BEGIN

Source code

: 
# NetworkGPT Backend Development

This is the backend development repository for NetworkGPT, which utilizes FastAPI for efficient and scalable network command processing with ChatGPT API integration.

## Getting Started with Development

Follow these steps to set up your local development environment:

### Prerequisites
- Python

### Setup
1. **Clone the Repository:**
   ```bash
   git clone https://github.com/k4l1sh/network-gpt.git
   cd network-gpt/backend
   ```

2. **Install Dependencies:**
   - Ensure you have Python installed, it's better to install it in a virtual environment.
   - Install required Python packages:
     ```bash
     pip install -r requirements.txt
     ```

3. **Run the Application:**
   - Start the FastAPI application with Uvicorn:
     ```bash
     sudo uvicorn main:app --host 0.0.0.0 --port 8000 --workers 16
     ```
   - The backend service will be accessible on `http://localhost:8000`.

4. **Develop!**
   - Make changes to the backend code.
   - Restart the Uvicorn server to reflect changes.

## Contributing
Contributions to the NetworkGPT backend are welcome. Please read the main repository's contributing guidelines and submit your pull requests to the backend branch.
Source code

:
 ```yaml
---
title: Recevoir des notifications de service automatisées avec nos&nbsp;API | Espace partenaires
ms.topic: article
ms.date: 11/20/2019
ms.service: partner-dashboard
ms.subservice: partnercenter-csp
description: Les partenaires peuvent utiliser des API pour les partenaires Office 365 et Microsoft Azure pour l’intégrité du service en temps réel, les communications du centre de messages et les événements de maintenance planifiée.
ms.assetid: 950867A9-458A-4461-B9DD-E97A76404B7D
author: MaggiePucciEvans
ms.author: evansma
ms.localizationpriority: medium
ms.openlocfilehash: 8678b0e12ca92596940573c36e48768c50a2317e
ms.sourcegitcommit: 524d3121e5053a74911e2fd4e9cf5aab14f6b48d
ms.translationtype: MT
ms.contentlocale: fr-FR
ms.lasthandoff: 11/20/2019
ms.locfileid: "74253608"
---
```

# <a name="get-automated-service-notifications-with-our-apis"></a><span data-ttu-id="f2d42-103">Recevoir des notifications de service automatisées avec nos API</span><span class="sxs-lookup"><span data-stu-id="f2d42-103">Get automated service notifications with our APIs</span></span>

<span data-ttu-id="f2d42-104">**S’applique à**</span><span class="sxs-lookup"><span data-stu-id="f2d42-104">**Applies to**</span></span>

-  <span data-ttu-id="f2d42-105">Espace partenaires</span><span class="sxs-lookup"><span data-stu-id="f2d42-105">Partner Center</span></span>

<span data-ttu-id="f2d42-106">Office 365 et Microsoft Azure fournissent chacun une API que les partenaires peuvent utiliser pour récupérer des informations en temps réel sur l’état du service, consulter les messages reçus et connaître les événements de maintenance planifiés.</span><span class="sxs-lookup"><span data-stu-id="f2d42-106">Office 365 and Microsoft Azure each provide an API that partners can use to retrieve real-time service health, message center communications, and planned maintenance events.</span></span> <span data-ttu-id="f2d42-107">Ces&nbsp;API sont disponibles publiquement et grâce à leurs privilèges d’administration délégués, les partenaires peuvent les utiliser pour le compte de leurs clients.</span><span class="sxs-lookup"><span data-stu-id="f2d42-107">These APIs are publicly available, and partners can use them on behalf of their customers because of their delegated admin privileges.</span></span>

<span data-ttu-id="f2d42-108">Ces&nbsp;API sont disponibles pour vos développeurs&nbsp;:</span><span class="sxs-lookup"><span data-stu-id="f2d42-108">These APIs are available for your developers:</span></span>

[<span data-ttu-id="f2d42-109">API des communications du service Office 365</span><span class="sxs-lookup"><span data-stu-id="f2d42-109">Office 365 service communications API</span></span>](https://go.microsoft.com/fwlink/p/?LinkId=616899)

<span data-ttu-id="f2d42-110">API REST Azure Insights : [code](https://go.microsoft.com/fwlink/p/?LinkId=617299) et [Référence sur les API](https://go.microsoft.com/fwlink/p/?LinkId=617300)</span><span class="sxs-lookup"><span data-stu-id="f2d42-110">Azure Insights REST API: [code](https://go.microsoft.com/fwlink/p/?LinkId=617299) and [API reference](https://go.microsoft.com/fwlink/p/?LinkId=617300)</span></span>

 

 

END

Task description: Could you retype all of the entries, leaving every character unchanged?

Written response:
Source code

: 
# NetworkGPT Backend Development

This is the backend development repository for NetworkGPT, which utilizes FastAPI for efficient and scalable network command processing with ChatGPT API integration.

## Getting Started with Development

Follow these steps to set up your local development environment:

### Prerequisites
- Python

### Setup
1. **Clone the Repository:**
   ```bash
   git clone https://github.com/k4l1sh/network-gpt.git
   cd network-gpt/backend
   ```

2. **Install Dependencies:**
   - Ensure you have Python installed, it's better to install it in a virtual environment.
   - Install required Python packages:
     ```bash
     pip install -r requirements.txt
     ```

3. **Run the Application:**
   - Start the FastAPI application with Uvicorn:
     ```bash
     sudo uvicorn main:app --host 0.0.0.0 --port 8000 --workers 16
     ```
   - The backend service will be accessible on `http://localhost:8000`.

4. **Develop!**
   - Make changes to the backend code.
   - Restart the Uvicorn server to reflect changes.

## Contributing
Contributions to the NetworkGPT backend are welcome. Please read the main repository's contributing guidelines and submit your pull requests to the backend branch.
Source code

:
 ```yaml
---
title: Recevoir des notifications de service automatisées avec nos&nbsp;API | Espace partenaires
ms.topic: article
ms.date: 11/20/2019
ms.service: partner-dashboard
ms.subservice: partnercenter-csp
description: Les partenaires peuvent utiliser des API pour les partenaires Office 365 et Microsoft Azure pour l’intégrité du service en temps réel, les communications du centre de messages et les événements de maintenance planifiée.
ms.assetid: 950867A9-458A-4461-B9DD-E97A76404B7D
author: MaggiePucciEvans
ms.author: evansma
ms.localizationpriority: medium
ms.openlocfilehash: 8678b0e12ca92596940573c36e48768c50a2317e
ms.sourcegitcommit: 524d3121e5053a74911e2fd4e9cf5aab14f6b48d
ms.translationtype: MT
ms.contentlocale: fr-FR
ms.lasthandoff: 11/20/2019
ms.locfileid: "74253608"
---
```

# <a name="get-automated-service-notifications-with-our-apis"></a><span data-ttu-id="f2d42-103">Recevoir des notifications de service automatisées avec nos API</span><span class="sxs-lookup"><span data-stu-id="f2d42-103">Get automated service notifications with our APIs</span></span>

<span data-ttu-id="f2d42-104">**S’applique à**</span><span class="sxs-lookup"><span data-stu-id="f2d42-104">**Applies to**</span></span>

-  <span data-ttu-id="f2d42-105">Espace partenaires</span><span class="sxs-lookup"><span data-stu-id="f2d42-105">Partner Center</span></span>

<span data-ttu-id="f2d42-106">Office 365 et Microsoft Azure fournissent chacun une API que les partenaires peuvent utiliser pour récupérer des informations en temps réel sur l’état du service, consulter les messages reçus et connaître les événements de maintenance planifiés.</span><span class="sxs-lookup"><span data-stu-id="f2d42-106">Office 365 and Microsoft Azure each provide an API that partners can use to retrieve real-time service health, message center communications, and planned maintenance events.</span></span> <span data-ttu-id="f2d42-107">Ces&nbsp;API sont disponibles publiquement et grâce à leurs privilèges d’administration délégués, les partenaires peuvent les utiliser pour le compte de leurs clients.</span><span class="sxs-lookup"><span data-stu-id="f2d42-107">These APIs are publicly available, and partners can use them on behalf of their customers because of their delegated admin privileges.</span></span>

<span data-ttu-id="f2d42-108">Ces&nbsp;API sont disponibles pour vos développeurs&nbsp;:</span><span class="sxs-lookup"><span data-stu-id="f2d42-108">These APIs are available for your developers:</span></span>

[<span data-ttu-id="f2d42-109">API des communications du service Office 365</span><span class="sxs-lookup"><span data-stu-id="f2d42-109">Office 365 service communications API</span></span>](https://go.microsoft.com/fwlink/p/?LinkId=616899)

<span data-ttu-id="f2d42-110">API REST Azure Insights : [code](https://go.microsoft.com/fwlink/p/?LinkId=617299) et [Référence sur les API](https://go.microsoft.com/fwlink/p/?LinkId=617300)</span><span class="sxs-lookup"><span data-stu-id="f2d42-110">Azure Insights REST API: [code](https://go.microsoft.com/fwlink/p/?LinkId=617299) and [API reference](https://go.microsoft.com/fwlink/p/?LinkId=617300)</span></span>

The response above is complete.